For computing the expected energy in the state $\psi$, we will for now use Monte Carlo integration since we don't yet have an efficient way of sampling from the distribution $p(X) \propto |\psi(X)|^2$. In other words, we sample many points $X_i = (\mathbf r_{i1}, \ldots, \mathbf r_{in})$ where each $\mathbf r_{ij}$ is chosen uniformly and independently from a ball of a certain radius $r_{max}$. We then approximate
$$
E[\psi] \approx \frac{\sum_i \psi(X_i)^* \hat H\psi(X_i)}{\sum_i \psi(X_i)^* \psi(X_i)}.
$$
To implement the boundary condition $\psi \to 0$ as $|X| \to \infty$, we will add a regularization term that penzalizes large values of $|\psi|$ near $r = r_{\max}$ by adding a regularization term $\lambda \sum_i |\frac{r_i}{r_{max}}|^\beta$ for some large exponent $\beta$ to the Hamiltonian.
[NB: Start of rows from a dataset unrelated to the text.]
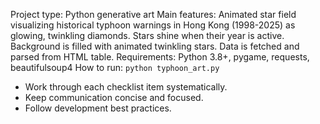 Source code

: <!-- Use this file to provide workspace-specific custom instructions to Copilot. For more details, visit https://code.visualstudio.com/docs/copilot/copilot-customization#_use-a-githubcopilotinstructionsmd-file -->

Project type: Python generative art
Main features: Animated star field visualizing historical typhoon warnings in Hong Kong (1998-2025) as glowing, twinkling diamonds. Stars shine when their year is active. Background is filled with animated twinkling stars. Data is fetched and parsed from HTML table.
Requirements: Python 3.8+, pygame, requests, beautifulsoup4
How to run: `python typhoon_art.py`
- Work through each checklist item systematically.
- Keep communication concise and focused.
- Follow development best practices.
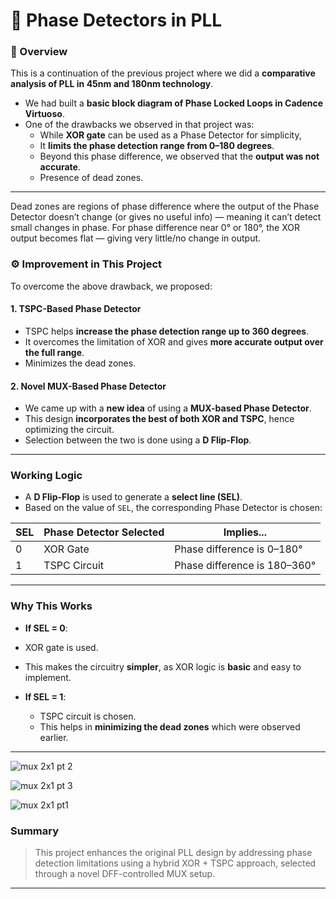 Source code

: # 🔁 Phase Detectors in PLL

### 📌 Overview

This is a continuation of the previous project where we did a **comparative analysis of PLL in 45nm and 180nm technology**.

- We had built a **basic block diagram of Phase Locked Loops in Cadence Virtuoso**.
- One of the drawbacks we observed in that project was:
  - While **XOR gate** can be used as a Phase Detector for simplicity,
  - It **limits the phase detection range from 0–180 degrees**.
  - Beyond this phase difference, we observed that the **output was not accurate**.
  - Presence of dead zones.

---
Dead zones are regions of phase difference where the output of the Phase Detector doesn’t change (or gives no useful info) — meaning it can’t detect small changes in phase.
For phase difference near 0° or 180°, the XOR output becomes flat — giving very little/no change in output.
### ⚙️ Improvement in This Project

To overcome the above drawback, we proposed:

#### 1. TSPC-Based Phase Detector
- TSPC helps **increase the phase detection range up to 360 degrees**.
- It overcomes the limitation of XOR and gives **more accurate output over the full range**.
- Minimizes the dead zones.

#### 2. Novel MUX-Based Phase Detector
- We came up with a **new idea** of using a **MUX-based Phase Detector**.
- This design **incorporates the best of both XOR and TSPC**, hence optimizing the circuit.
- Selection between the two is done using a **D Flip-Flop**.

---

### Working Logic

- A **D Flip-Flop** is used to generate a **select line (SEL)**.
- Based on the value of `SEL`, the corresponding Phase Detector is chosen:

| SEL | Phase Detector Selected | Implies...                        |
|-----|--------------------------|----------------------------------|
| 0   | XOR Gate                 | Phase difference is 0–180°       |
| 1   | TSPC Circuit             | Phase difference is 180–360°     |

---

###  Why This Works

-  **If SEL = 0**:
  - XOR gate is used.
  - This makes the circuitry **simpler**, as XOR logic is **basic** and easy to implement.

- **If SEL = 1**:
  - TSPC circuit is chosen.
  - This helps in **minimizing the dead zones** which were observed earlier.

---



![mux 2x1 pt 2](https://github.com/user-attachments/assets/6bf1143a-d299-411a-b896-6dc8913fce89)

![mux 2x1 pt 3](https://github.com/user-attachments/assets/3c976abd-26f0-4070-ba52-bb82f65fbbbc)


![mux 2x1 pt1](https://github.com/user-attachments/assets/76c6af76-d195-421b-ac01-94c722d25227)

### Summary

> This project enhances the original PLL design by addressing phase detection limitations using a hybrid XOR + TSPC approach, selected through a novel DFF-controlled MUX setup.

---

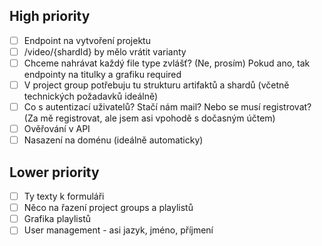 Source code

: ## High priority

-   [ ] Endpoint na vytvoření projektu
-   [ ] /video/{shardId} by mělo vrátit varianty
-   [ ] Chceme nahrávat každý file type zvlášť? (Ne, prosím) Pokud ano, tak endpointy na titulky a grafiku required
-   [ ] V project group potřebuju tu strukturu artifaktů a shardů (včetně technických požadavků ideálně)
-   [ ] Co s autentizací uživatelů? Stačí nám mail? Nebo se musí registrovat? (Za mě registrovat, ale jsem asi vpohodě s dočasným účtem)
-   [ ] Ověřování v API
-   [ ] Nasazení na doménu (ideálně automaticky)

## Lower priority

-   [ ] Ty texty k formuláři
-   [ ] Něco na řazení project groups a playlistů
-   [ ] Grafika playlistů
-   [ ] User management - asi jazyk, jméno, příjmení
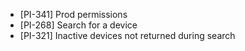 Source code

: - [PI-341] Prod permissions
- [PI-268] Search for a device
- [PI-321] Inactive devices not returned during search
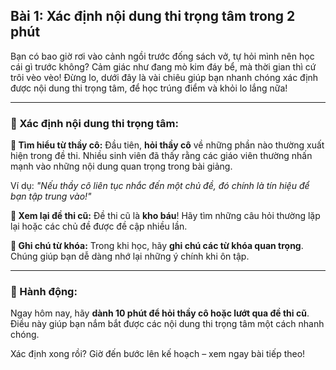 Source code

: ## Bài 1: Xác định nội dung thi trọng tâm trong 2 phút

Bạn có bao giờ rơi vào cảnh ngồi trước đống sách vở, tự hỏi mình nên học cái gì trước không? Cảm giác như đang mò kim đáy bể, mà thời gian thì cứ trôi vèo vèo! Đừng lo, dưới đây là vài chiêu giúp bạn nhanh chóng xác định được nội dung thi trọng tâm, để học trúng điểm và khỏi lo lắng nữa!

---

### 📌 Xác định nội dung thi trọng tâm:

**🔹 Tìm hiểu từ thầy cô:**
Đầu tiên, **hỏi thầy cô** về những phần nào thường xuất hiện trong đề thi. Nhiều sinh viên đã thấy rằng các giáo viên thường nhấn mạnh vào những nội dung quan trọng trong bài giảng.

Ví dụ: *"Nếu thầy cô liên tục nhắc đến một chủ đề, đó chính là tín hiệu để bạn tập trung vào!"*

**🔹 Xem lại đề thi cũ:**
Đề thi cũ là **kho báu**! Hãy tìm những câu hỏi thường lặp lại hoặc các chủ đề được đề cập nhiều lần. 

**🔹 Ghi chú từ khóa:**
Trong khi học, hãy **ghi chú các từ khóa quan trọng**. Chúng giúp bạn dễ dàng nhớ lại những ý chính khi ôn tập.

---

### 🚀 Hành động:

Ngay hôm nay, hãy **dành 10 phút để hỏi thầy cô hoặc lướt qua đề thi cũ**. Điều này giúp bạn nắm bắt được các nội dung thi trọng tâm một cách nhanh chóng.

Xác định xong rồi? Giờ đến bước lên kế hoạch – xem ngay bài tiếp theo! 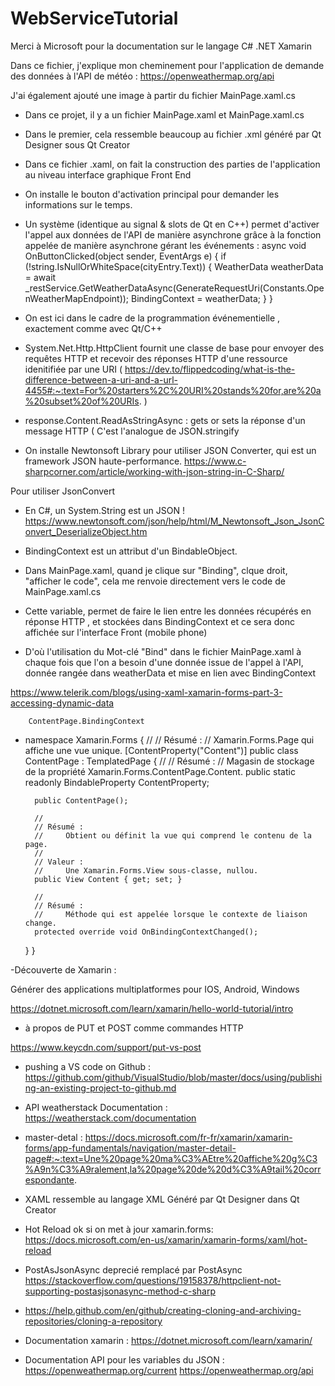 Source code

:# WebServiceTutorial
Merci à Microsoft pour la documentation sur le langage C# .NET Xamarin

Dans ce fichier, j'explique mon cheminement pour l'application de demande des données à l'API de météo :
https://openweathermap.org/api

J'ai également ajouté une image à partir du fichier MainPage.xaml.cs

- Dans ce projet, il y a un fichier MainPage.xaml et MainPage.xaml.cs

- Dans le premier, cela ressemble beaucoup au fichier .xml généré par Qt Designer sous Qt Creator

- Dans ce fichier .xaml, on fait la construction des parties de l'application au niveau interface graphique Front End

- On installe le bouton d'activation principal pour demander les informations sur le temps.

- Un système (identique au signal & slots de Qt en C++) permet d'activer l'appel aux données de l'API de manière asynchrone grâce 
à la fonction appelée de manière asynchrone gérant les événements :
async void OnButtonClicked(object sender, EventArgs e)
        {
            if (!string.IsNullOrWhiteSpace(cityEntry.Text))
            {
                WeatherData weatherData = await _restService.GetWeatherDataAsync(GenerateRequestUri(Constants.OpenWeatherMapEndpoint));
                BindingContext = weatherData;
            }
        }
       

- On est ici dans le cadre de la programmation événementielle , exactement comme avec Qt/C++
 
- System.Net.Http.HttpClient fournit une classe de base pour envoyer des requêtes HTTP et recevoir des réponses HTTP d'une ressource idenitifiée par une URI (  https://dev.to/flippedcoding/what-is-the-difference-between-a-uri-and-a-url-4455#:~:text=For%20starters%2C%20URI%20stands%20for,are%20a%20subset%20of%20URIs. )
 
- response.Content.ReadAsStringAsync  : gets or sets la réponse d'un message HTTP ( C'est l'analogue de JSON.stringify

- On installe Newtonsoft Library pour utiliser JSON Converter, qui est un framework JSON haute-performance.
https://www.c-sharpcorner.com/article/working-with-json-string-in-C-Sharp/

Pour utiliser JsonConvert

- En C#, un System.String est un JSON !
https://www.newtonsoft.com/json/help/html/M_Newtonsoft_Json_JsonConvert_DeserializeObject.htm

- BindingContext est un attribut d'un BindableObject.

- Dans MainPage.xaml, quand je clique sur "Binding", clque droit, "afficher le code", cela me renvoie directement vers
le code de MainPage.xaml.cs

- Cette variable, permet de faire le lien entre les données récupérés en réponse HTTP , et stockées dans BindingContext et ce sera donc affichée sur l'interface Front (mobile phone)

- D'où l'utilisation du Mot-clé "Bind" dans le fichier MainPage.xaml à chaque fois que l'on a besoin d'une donnée issue de l'appel à l'API, donnée rangée dans weatherData et mise en lien avec BindingContext

https://www.telerik.com/blogs/using-xaml-xamarin-forms-part-3-accessing-dynamic-data

        ContentPage.BindingContext

- namespace Xamarin.Forms
{
    //
    // Résumé :
    //     Xamarin.Forms.Page qui affiche une vue unique.
    [ContentProperty("Content")]
    public class ContentPage : TemplatedPage
    {
        //
        // Résumé :
        //     Magasin de stockage de la propriété Xamarin.Forms.ContentPage.Content.
        public static readonly BindableProperty ContentProperty;

        public ContentPage();

        //
        // Résumé :
        //     Obtient ou définit la vue qui comprend le contenu de la page.
        //
        // Valeur :
        //     Une Xamarin.Forms.View sous-classe, nullou.
        public View Content { get; set; }

        //
        // Résumé :
        //     Méthode qui est appelée lorsque le contexte de liaison change.
        protected override void OnBindingContextChanged();
    }
}





-Découverte de Xamarin :

Générer des applications multiplatformes pour IOS, Android, Windows

https://dotnet.microsoft.com/learn/xamarin/hello-world-tutorial/intro




- à propos de PUT et POST comme commandes HTTP

https://www.keycdn.com/support/put-vs-post


- pushing a VS code on Github :
https://github.com/github/VisualStudio/blob/master/docs/using/publishing-an-existing-project-to-github.md


- API weatherstack Documentation :
https://weatherstack.com/documentation


- master-detal :
https://docs.microsoft.com/fr-fr/xamarin/xamarin-forms/app-fundamentals/navigation/master-detail-page#:~:text=Une%20page%20ma%C3%AEtre%20affiche%20g%C3%A9n%C3%A9ralement,la%20page%20de%20d%C3%A9tail%20correspondante.


- XAML ressemble au langage XML Généré par Qt Designer dans Qt Creator


- Hot Reload ok si on met à jour xamarin.forms:
https://docs.microsoft.com/en-us/xamarin/xamarin-forms/xaml/hot-reload




- PostAsJsonAsync deprecié remplacé par PostAsync
https://stackoverflow.com/questions/19158378/httpclient-not-supporting-postasjsonasync-method-c-sharp


- https://help.github.com/en/github/creating-cloning-and-archiving-repositories/cloning-a-repository


- Documentation xamarin :
https://dotnet.microsoft.com/learn/xamarin/


- Documentation API pour les variables du JSON :
https://openweathermap.org/current
https://openweathermap.org/api



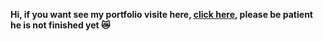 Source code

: <strong>Hi, if you want see my portfolio visite here, <a href="https://riki.rf.gd/" target="_blank" rel="noopener">click here</a>, please be patient he is not finished yet 😿</strong>

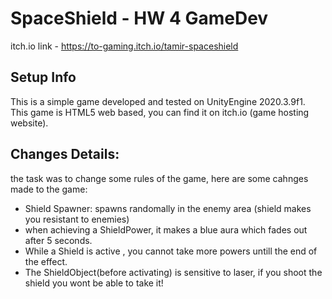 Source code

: # SpaceShield - HW 4 GameDev
itch.io link - https://to-gaming.itch.io/tamir-spaceshield

## Setup Info
This is a simple game developed and tested on UnityEngine 2020.3.9f1. <br  />
This game is HTML5 web based, you can find it on itch.io (game hosting website).

## Changes Details:
the task was to change some rules of the game, here are some cahnges made to the game:
* Shield Spawner: spawns randomally in the enemy area (shield makes you resistant to enemies)
* when achieving a ShieldPower, it makes a blue aura which fades out after 5 seconds.
* While a Shield is active , you cannot take more powers untill the end of the effect.
* The ShieldObject(before activating) is sensitive to laser, if you shoot the shield you wont be able to take it!
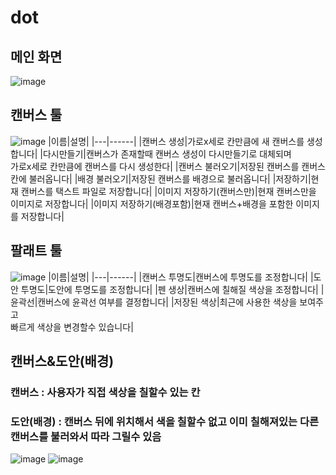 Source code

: # dot
## 메인 화면
![image](https://user-images.githubusercontent.com/32871806/124957818-733a3000-e054-11eb-80c1-9573c0aa20be.png)
## 캔버스 툴
![image](https://user-images.githubusercontent.com/32871806/124957840-77fee400-e054-11eb-8a77-f2b920471e45.png)
|이름|설명|
|---|------|
|캔버스 생성|가로x세로 칸만큼에 새 캔버스를 생성 합니다|
|다시만들기|캔버스가 존재할때 캔버스 생성이 다시만들기로 대체되며<br>가로x세로 칸만큼에 캔버스를 다시 생성한다|
|캔버스 불러오기|저장된 캔버스를 캔버스 칸에 불러옵니다|
|배경 불러오기|저장된 캔버스를 배경으로 불러옵니다|
|저장하기|현재 캔버스를 택스트 파일로 저장합니다|
|이미지 저장하기(캔버스만)|현재 캔버스만을 이미지로 저장합니다|
|이미지 저장하기(배경포함)|현재 캔버스+배경을 포함한 이미지를 저장합니다|
## 팔래트 툴
![image](https://user-images.githubusercontent.com/32871806/124957855-7df4c500-e054-11eb-9f94-134c3aa4eeca.png)
|이름|설명|
|---|------|
|캔버스 투명도|캔버스에 투명도를 조정합니다|
|도안 투명도|도안에 투명도를 조정합니다|
|펜 생상|캔버스에 칠해질 색상을 조정합니다|
|윤곽선|캔버스에 윤곽선 여부를 결정합니다|
|저장된 색상|최근에 사용한 색상을 보여주고 <br> 빠르게 색상을 변경할수 있습니다|
## 캔버스&도안(배경)
### 캔버스 : 사용자가 직접 색상을 칠할수 있는 칸
### 도안(배경) : 캔버스 뒤에 위치해서 색을 칠할수 없고 이미 칠해져있는 다른 캔버스를 불러와서 따라 그릴수 있음
![image](https://user-images.githubusercontent.com/32871806/124957953-982ea300-e054-11eb-97fb-ef92a180b87b.png)
![image](https://user-images.githubusercontent.com/32871806/124958159-cd3af580-e054-11eb-8d49-2479c598c89c.png)



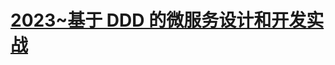 # [2023~基于 DDD 的微服务设计和开发实战](https://github.com/burningmyself/burningmyself.github.io/blob/master/docs/micro/ddd.md)
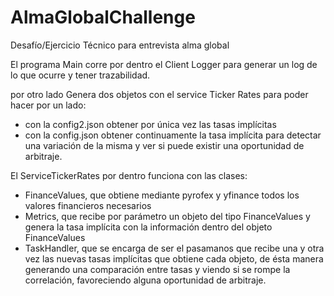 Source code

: # AlmaGlobalChallenge
Desafío/Ejercicio Técnico para entrevista alma global

El programa Main corre por dentro el Client Logger para generar un log de lo que ocurre y tener
trazabilidad.

por otro lado Genera dos objetos con el service Ticker Rates para poder hacer por un lado:
 - con la config2.json obtener por única vez las tasas implícitas
 - con la config.json obtener continuamente la tasa implícita para detectar una variación de la misma y ver si puede existir una oportunidad de arbitraje.

El ServiceTickerRates por dentro funciona con las clases:
 - FinanceValues, que obtiene mediante pyrofex y yfinance todos los valores financieros necesarios
 - Metrics, que recibe por parámetro un objeto del tipo FinanceValues y genera la tasa implícita con la información dentro del objeto FinanceValues
 - TaskHandler, que se encarga de ser el pasamanos que recibe una y otra vez las nuevas tasas implícitas que obtiene cada objeto, de ésta manera generando una comparación entre tasas y viendo si se rompe la correlación, favoreciendo alguna oportunidad de arbitraje. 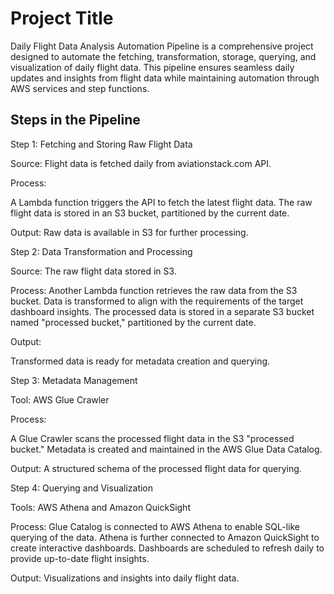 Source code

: 
# Project Title

Daily Flight Data Analysis Automation Pipeline is a comprehensive project designed to automate the fetching, transformation, storage, querying, and visualization of daily flight data. This pipeline ensures seamless daily updates and insights from flight data while maintaining automation through AWS services and step functions.


## Steps in the Pipeline
Step 1: Fetching and Storing Raw Flight Data

Source: Flight data is fetched daily from aviationstack.com API.

Process:

A Lambda function triggers the API to fetch the latest flight data.
The raw flight data is stored in an S3 bucket, partitioned by the current date.

Output: 
Raw data is available in S3 for further processing.


Step 2: Data Transformation and Processing

Source: The raw flight data stored in S3.

Process:
Another Lambda function retrieves the raw data from the S3 bucket.
Data is transformed to align with the requirements of the target dashboard insights.
The processed data is stored in a separate S3 bucket named "processed bucket," partitioned by the current date.

Output: 

Transformed data is ready for metadata creation and querying.

Step 3: Metadata Management

Tool: AWS Glue Crawler

Process:

A Glue Crawler scans the processed flight data in the S3 "processed bucket."
Metadata is created and maintained in the AWS Glue Data Catalog.

Output: A structured schema of the processed flight data for querying.

Step 4: Querying and Visualization

Tools: AWS Athena and Amazon QuickSight

Process:
Glue Catalog is connected to AWS Athena to enable SQL-like querying of the data.
Athena is further connected to Amazon QuickSight to create interactive dashboards.
Dashboards are scheduled to refresh daily to provide up-to-date flight insights.

Output: Visualizations and insights into daily flight data.

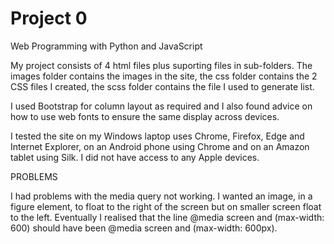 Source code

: # Project 0

Web Programming with Python and JavaScript

My project consists of 4 html files plus suporting files in sub-folders.
The images folder contains the images in the site, 
the css folder contains the 2 CSS files I created,
the scss folder contains the file I used to generate list.

I used Bootstrap for column layout as required and I also found advice on how to use web fonts to ensure the same display across devices.

I tested the site on my Windows laptop uses Chrome, Firefox, Edge and Internet Explorer, on an Android phone using Chrome and on an Amazon tablet using Silk. I did not have access to any Apple devices.

PROBLEMS

I had problems with the media query not working. I wanted an image, in a figure element, to float to the right of the screen but on smaller screen float to the left.
Eventually I realised that the line 
	@media screen and (max-width: 600) 
should have been
	@media screen and (max-width: 600px).



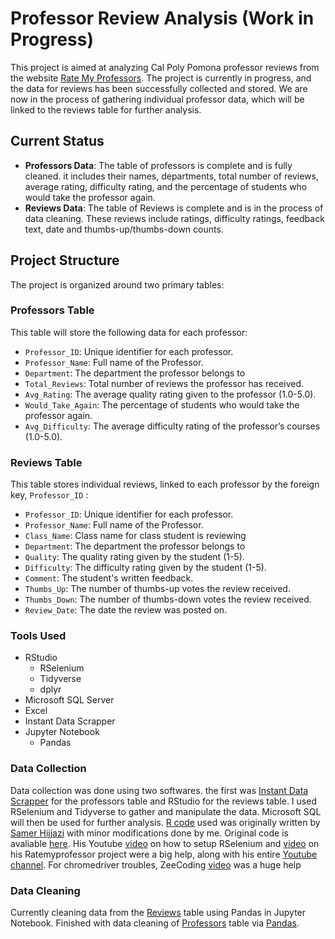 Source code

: # **Professor Review Analysis** (Work in Progress)

This project is aimed at analyzing Cal Poly Pomona professor reviews from the website [Rate My Professors](https://www.ratemyprofessors.com/school/13914). The project is currently in progress, and the data for reviews has been successfully collected and stored. We are now in the process of gathering individual professor data, which will be linked to the reviews table for further analysis.

## **Current Status**
- **Professors Data**: The table of professors is complete and is fully cleaned. it includes their names, departments, total number of reviews, average rating, difficulty rating, and the percentage of students who would take the professor again.
- **Reviews Data**: The table of Reviews is complete and is in the process of data cleaning. These reviews include ratings, difficulty ratings, feedback text, date and thumbs-up/thumbs-down counts.

## **Project Structure**
The project is organized around two primary tables:

### **Professors Table**
This table will store the following data for each professor:
- `Professor_ID`: Unique identifier for each professor.
- `Professor_Name`: Full name of the Professor.
- `Department`: The department the professor belongs to
- `Total_Reviews`: Total number of reviews the professor has received.
- `Avg_Rating`: The average quality rating given to the professor (1.0-5.0).
- `Would_Take_Again`: The percentage of students who would take the professor again.
- `Avg_Difficulty`: The average difficulty rating of the professor’s courses (1.0-5.0).

### **Reviews Table**
This table stores individual reviews, linked to each professor by the foreign key, `Professor_ID` :
- `Professor_ID`: Unique identifier for each professor.
- `Professor_Name`: Full name of the Professor.
- `Class_Name`: Class name for class student is reviewing
- `Department`: The department the professor belongs to
- `Quality`: The quality rating given by the student (1-5).
- `Difficulty`: The difficulty rating given by the student (1-5).
- `Comment`: The student's written feedback.
- `Thumbs_Up`: The number of thumbs-up votes the review received.
- `Thumbs_Down`: The number of thumbs-down votes the review received.
- `Review_Date`: The date the review was posted on.

### **Tools Used**
- RStudio
  - RSelenium
  - Tidyverse
  - dplyr
- Microsoft SQL Server
- Excel
- Instant Data Scrapper
- Jupyter Notebook 
  - Pandas

### **Data Collection**
Data collection was done using two softwares. the first was [Instant Data Scrapper](https://chromewebstore.google.com/detail/instant-data-scraper/ofaokhiedipichpaobibbnahnkdoiiah?hl=en-US) for the professors table and RStudio for the reviews table. I used RSelenium and Tidyverse to gather and manipulate the data. Microsoft SQL will then be used for further analysis. [R code](https://github.com/Rodgeroger/SQL-Project-Repository-/blob/9b32eb1d5568bcf013fffaeacc023236119147b6/Cal%20Poly%20Pomona%20Professor%20Analysis/R%20Code) used was originally written by [Samer Hijjazi](https://github.com/ggSamoora) with minor modifications done by me. Original code is avaliable [here](https://github.com/ggSamoora/TutorialsBySamoora/blob/3cacfc7b902e8c81dd628789dc7a1100c6eb16c8/rate_my_professor_script.Rmd). His Youtube [video](https://youtu.be/GnpJujF9dBw?si=khNkvGcjxOh9AwGQ) on how to setup RSelenium and [video](https://youtu.be/mWUOdV2nMOk?si=KhwTLVmnJaj4qtVP) on his Ratemyprofessor project were a big help, along with his entire [Youtube channel](https://www.youtube.com/@SamerHijjazi/featured). For chromedriver troubles, ZeeCoding [video](https://www.youtube.com/watch?v=Bpd04FH9ycs&ab_channel=ZeeCoding) was a huge help

### **Data Cleaning**
Currently cleaning data from the [Reviews](https://github.com/Rodgeroger/SQL-Project-Repository-/blob/479ac2554bbfe4c3d76bcaa551b05ee1b9a0233b/Cal%20Poly%20Pomona%20Professor%20Analysis/ratemyprofessors_Reviews.csv) table using Pandas in Jupyter Notebook. Finished with data cleaning of [Professors](https://github.com/Rodgeroger/SQL-Project-Repository-/blob/09fd327b7a32aae32cde021803099483e70710af/Cal%20Poly%20Pomona%20Professor%20Analysis/ratemyprofessors_Professors.csv) table via [Pandas](https://github.com/Rodgeroger/SQL-Project-Repository-/blob/bb112bff83e3e0a075c95f5ad3c0fd4a1d109006/Cal%20Poly%20Pomona%20Professor%20Analysis/RatemyProfessor.ipynb).

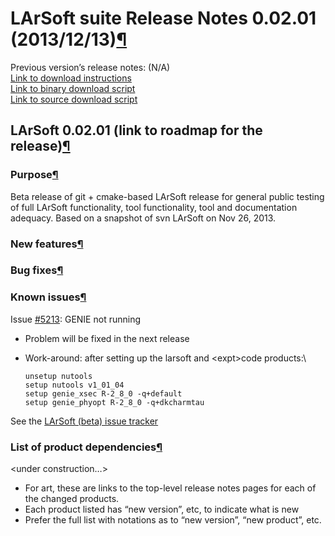 LArSoft suite Release Notes 0.02.01 (2013/12/13)[¶](#LArSoft-suite-Release-Notes-00201-20131213)
================================================================================================

Previous version’s release notes: (N/A)\
[Link to download instructions](http://oink.fnal.gov/distro/larsoft/larsoft-v0_02_01.html)\
[Link to binary download script](http://oink.fnal.gov/distro/larsoft/downloadLArSoft-v0_02_01.sh) \
[Link to source download script](http://oink.fnal.gov/distro/larsoft/downloadLArSource-v0_02_01.sh)


LArSoft 0.02.01 (link to roadmap for the release)[¶](#LArSoft-00201-link-to-roadmap-for-the-release)
----------------------------------------------------------------------------------------------------


### Purpose[¶](#Purpose)

Beta release of git + cmake-based LArSoft release for general public testing of full LArSoft functionality, tool functionality, tool and documentation adequacy. Based on a snapshot of svn LArSoft on Nov 26, 2013.


### New features[¶](#New-features)


### Bug fixes[¶](#Bug-fixes)


### Known issues[¶](#Known-issues)

Issue [\#5213](/redmine/issues/5213 "Bug: GENIE not running in MicroBooNE envt (Closed)"): GENIE not running

-   Problem will be fixed in the next release
-   Work-around: after setting up the larsoft and \<expt\>code products:\

        unsetup nutools
        setup nutools v1_01_04
        setup genie_xsec R-2_8_0 -q+default
        setup genie_phyopt R-2_8_0 -q+dkcharmtau

See the [LArSoft (beta) issue tracker](https://cdcvs.fnal.gov/redmine/projects/larsoft/issues)


### List of product dependencies[¶](#List-of-product-dependencies)

\<under construction…\>

-   For art, these are links to the top-level release notes pages for each of the changed products.
-   Each product listed has “new version”, etc, to indicate what is new
-   Prefer the full list with notations as to “new version”, “new product”, etc.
Finally, we perform gradient descent with
$$
\theta \gets \theta - \alpha \nabla_\theta E[\psi]
$$
to find the ground state.

In [3]:
%%capture
!pip install e3nn-jax

In [4]:
import numpy as np
from tqdm import tqdm
import jax
import jax.numpy as jnp
from jax import grad, jit, vmap, jacobian
import flax
import optax
import pandas as pd
import matplotlib.pyplot as plt
import plotly
import plotly.express as px

import e3nn_jax as e3nn  # import e3nn-jax

jnp.set_printoptions(precision=4, suppress=True)

print(jax.__version__)
print(flax.__version__)
print(optax.__version__)
print(e3nn.__version__)
print(jnp.ones(()).device())



0.4.8
0.6.9
0.1.5
0.17.4
TFRT_CPU_0


### Hydrogen

As a proof of concept, we'll first try predicting the hydrogen atom ground state wavefunction. We'll use a simple MLP with a single hidden layer with 5 neurons, where the input is $|\mathbf r|^2$.

### Helium

Now, let's try the helium atom, which is the most electrons we can have before we have to introduce antisymmetrization. We'll use a simple MLP with two hidden layers with 5 neurons each, where the inputs to the MLP are scalars $|\mathbf r_1|^2$, $|\mathbf r_2|^2$, and $\mathbf r_1 \cdot \mathbf r_2$.

In [8]:
class ToyAnsatz:
    def __init__(self, Z, N_up, N_down, config):
        self.Z = Z
        self.N_up = N_up
        self.N_down = N_down

        self.mlp = e3nn.flax.MultiLayerPerceptron([5, 5, 5, 1], act=jax.nn.gelu, output_activation=jax.nn.sigmoid)
        self.envelope = lambda zeta, coords: jnp.exp(-zeta * jnp.linalg.norm(coords, axis=-1))

        @jit
        def wavefunction(w, coords):  # coords can be unbatched or batched
            # TO-DO antisymmetrize the wavefunction at the end (spin-up and spin-down separately)
            x = e3nn.tensor_square(e3nn.IrrepsArray(f"{self.Z}x1o", coords)).filter(keep="0e")
            return self.mlp.apply(w["mlp"], x.array).squeeze(-1) * self.envelope(jnp.abs(w["envelope"]), coords)
        self.wavefunction = wavefunction

    def init_weights(self, random_key):  # coords can be batched or unbatched
        subkey1, subkey2 = jax.random.split(random_key)
        coords = jnp.empty((3 * self.Z,))
        x = e3nn.tensor_square(e3nn.IrrepsArray(f"{self.Z}x1o", coords)).filter(keep="0e")
        return {
            "mlp": self.mlp.init(subkey1, x),
            "envelope": jnp.sqrt(jax.random.chisquare(subkey2, df=2)) * self.Z
        }

class ManualAnsatz:
    def __init__(self, Z, N_up, N_down, config):
        self.Z = Z
        self.N_up = N_up
        self.N_down = N_down
        self.N = N_up + N_down

        self.hidden_irreps = "5x0e+5x1e+5x1o+5x2e+5x2o"
        self.hidden_irreps_before_gate = "25x0e+5x1e+5x1o+5x2e+5x2o"
        self.lmax = 2
        # assert self.lmax + 1 == len(self.hidden_channels)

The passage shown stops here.